SQL (Structured Query Language) is a powerful programming language that is widely used for managing and manipulating data in a relational database. It provides a set of commands that allow you to query, filter, and transform data stored in tables, which makes it an essential tool for data analysts.
SQL is a standard language that is supported by many database management systems (DBMS) such as MySQL, PostgreSQL, Oracle, SQL Server, and many more. It offers a range of features that enable data analysts to extract, analyze, and visualize data, including selecting specific columns, filtering rows based on criteria, aggregating data using functions, and sorting and joining tables.
Why do data analysts need to learn SQL?
SQL is used extensively in data analysis because it allows analysts to retrieve and manipulate large datasets quickly and efficiently. It is also used for database administration tasks such as creating tables, modifying schema, and adding or deleting data. With SQL, data analysts can easily extract valuable insights from data, which is critical for making informed business decisions.
Here are some of the basic I got to understand in regards to SQL:-
Types of SQL commands

Data Definition Language(DDL)
Used to manipulate database structure

  • CREATE create a database or table.
  • ALTER Change the structure of the table such as changing table names, adding and deleting columns.
  • DROP delete database or table.

Data Manipulation Language(DML)
used to manipulate data in a database

  • INSERT insert new data into a table.
  • SELECT selects and displays columns.
  • DELETE delete data from a table.
  • UPDATE change or edit data in a table.

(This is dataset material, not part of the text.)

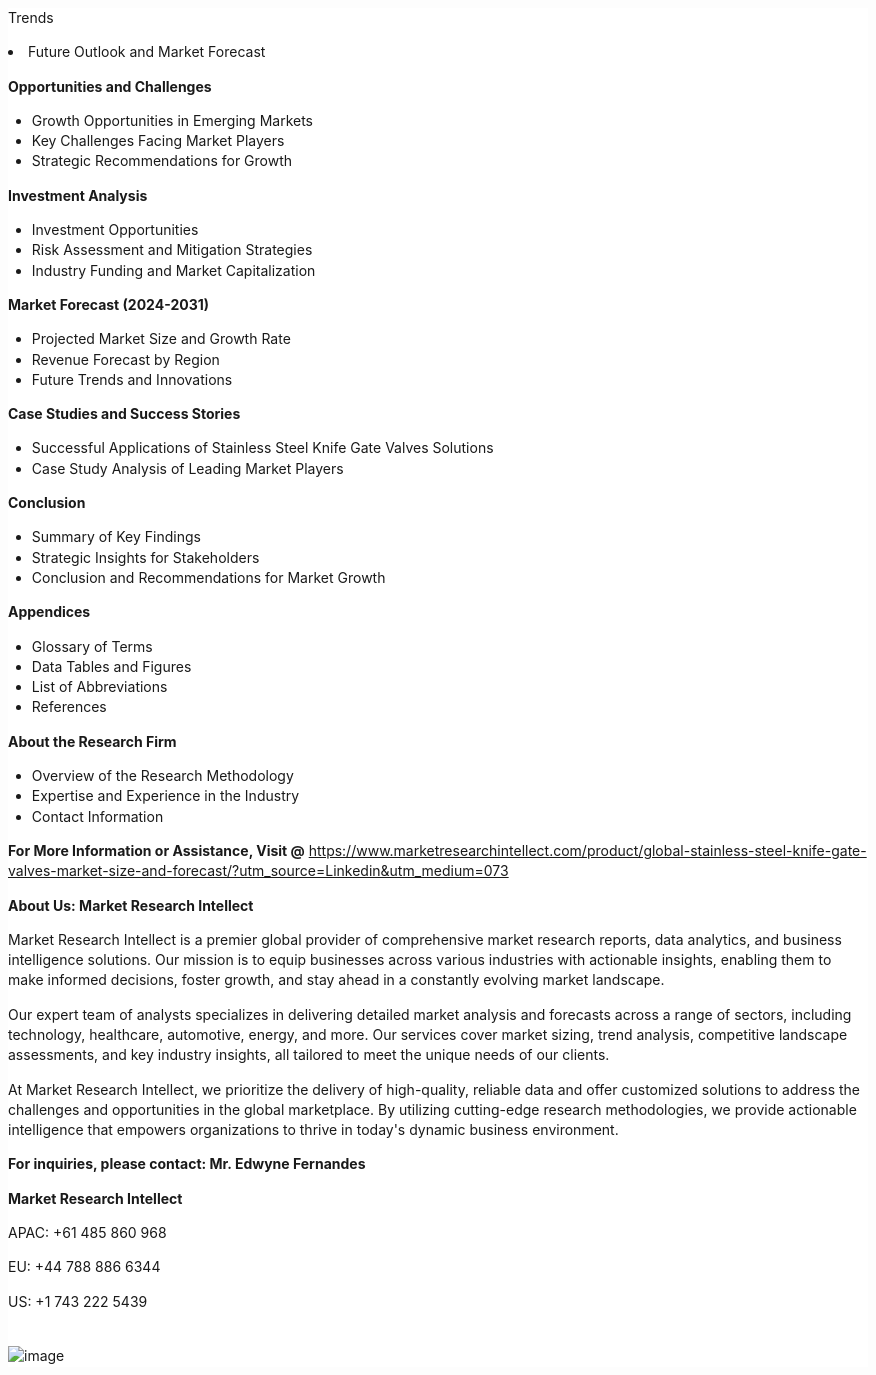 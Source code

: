 Trends</li><li>Future Outlook and Market Forecast</li></ul><p><strong>Opportunities and Challenges</strong></p><ul><li>Growth Opportunities in Emerging Markets</li><li>Key Challenges Facing Market Players</li><li>Strategic Recommendations for Growth</li></ul><p><strong>Investment Analysis</strong></p><ul><li>Investment Opportunities</li><li>Risk Assessment and Mitigation Strategies</li><li>Industry Funding and Market Capitalization</li></ul><p><strong>Market Forecast (2024-2031)</strong></p><ul><li>Projected Market Size and Growth Rate</li><li>Revenue Forecast by Region</li><li>Future Trends and Innovations</li></ul><p><strong>Case Studies and Success Stories</strong></p><ul><li>Successful Applications of Stainless Steel Knife Gate Valves Solutions</li><li>Case Study Analysis of Leading Market Players</li></ul><p><strong>Conclusion</strong></p><ul><li>Summary of Key Findings</li><li>Strategic Insights for Stakeholders</li><li>Conclusion and Recommendations for Market Growth</li></ul><p><strong>Appendices</strong></p><ul><li>Glossary of Terms</li><li>Data Tables and Figures</li><li>List of Abbreviations</li><li>References</li></ul><p><strong>About the Research Firm</strong></p><ul><li>Overview of the Research Methodology</li><li>Expertise and Experience in the Industry</li><li>Contact Information</li></ul></div><div class="article-main__content" data-test-id="publishing-text-block"><p><span class="font-[700]"><strong>For More Information or Assistance, Visit @</strong>&nbsp;<a href="https://www.marketresearchintellect.com/product/global-stainless-steel-knife-gate-valves-market-size-and-forecast/?utm_source=Linkedin&utm_medium=073">https://www.marketresearchintellect.com/product/global-stainless-steel-knife-gate-valves-market-size-and-forecast/?utm_source=Linkedin&utm_medium=073</a></span></p><p><strong>About Us: Market Research Intellect</strong></p><p>Market Research Intellect is a premier global provider of comprehensive market research reports, data analytics, and business intelligence solutions. Our mission is to equip businesses across various industries with actionable insights, enabling them to make informed decisions, foster growth, and stay ahead in a constantly evolving market landscape.</p><p>Our expert team of analysts specializes in delivering detailed market analysis and forecasts across a range of sectors, including technology, healthcare, automotive, energy, and more. Our services cover market sizing, trend analysis, competitive landscape assessments, and key industry insights, all tailored to meet the unique needs of our clients.</p><p>At Market Research Intellect, we prioritize the delivery of high-quality, reliable data and offer customized solutions to address the challenges and opportunities in the global marketplace. By utilizing cutting-edge research methodologies, we provide actionable intelligence that empowers organizations to thrive in today's dynamic business environment.</p><p><strong>For inquiries, please contact: Mr. Edwyne Fernandes</strong></p><p><strong>Market Research Intellect</strong></p><p>APAC: +61 485 860 968</p><p>EU: +44 788 886 6344</p><p>US: +1 743 222 5439</p></div><div class="article-main__content" data-test-id="publishing-text-block">&nbsp;</div>
![image](https://github.com/user-attachments/assets/71d5c1a4-6c0f-4743-b74c-e19d74f2a594)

Data Control language(DCL)
used to control and manipulate the database permissions

  • GRANT used to grant admin permissions to user.
  • REVOKE used to revoke the access rights of a user.

Transaction Control Language
Deals with transactions in the database

  • COMMIT used to permanently store transactions in the database.
  • ROLLBACK used to return database to the last commit.
  • SAVEPOINT allows commands executed after they are set to be rolled back

Relational database management system(RDBMS)
Is a program that allows us to create, update and manage a relational database.

Types of database relationship

  1. one-to-one each record in one table corresponds to exactly one record in another table and vice versa.
  2. one-to-many each record in one table can correspond to one or more record in another table, but each record in the second table corresponds to only one record in the first table.
  3. many-to-many each record in one table can correspond to one or many records in another table. source 101computing.net

In SQL, a key is a field or combination of fields that uniquely identifies a row in a table. Keys are used to establish relationships between tables and to ensure data integrity by preventing duplicate rows.

There are several types of keys in SQL, including:

Primary key: A primary key is a field or combination of fields that uniquely identifies each row in a table. It cannot contain null values and each table can have only one primary key.

Foreign key: A foreign key is a field in one table that refers to the primary key of another table. It is used to establish relationships between tables.

Candidate key: A candidate key is a field or combination of fields that can be used as a primary key. It is unique and can be used to identify each row in a table.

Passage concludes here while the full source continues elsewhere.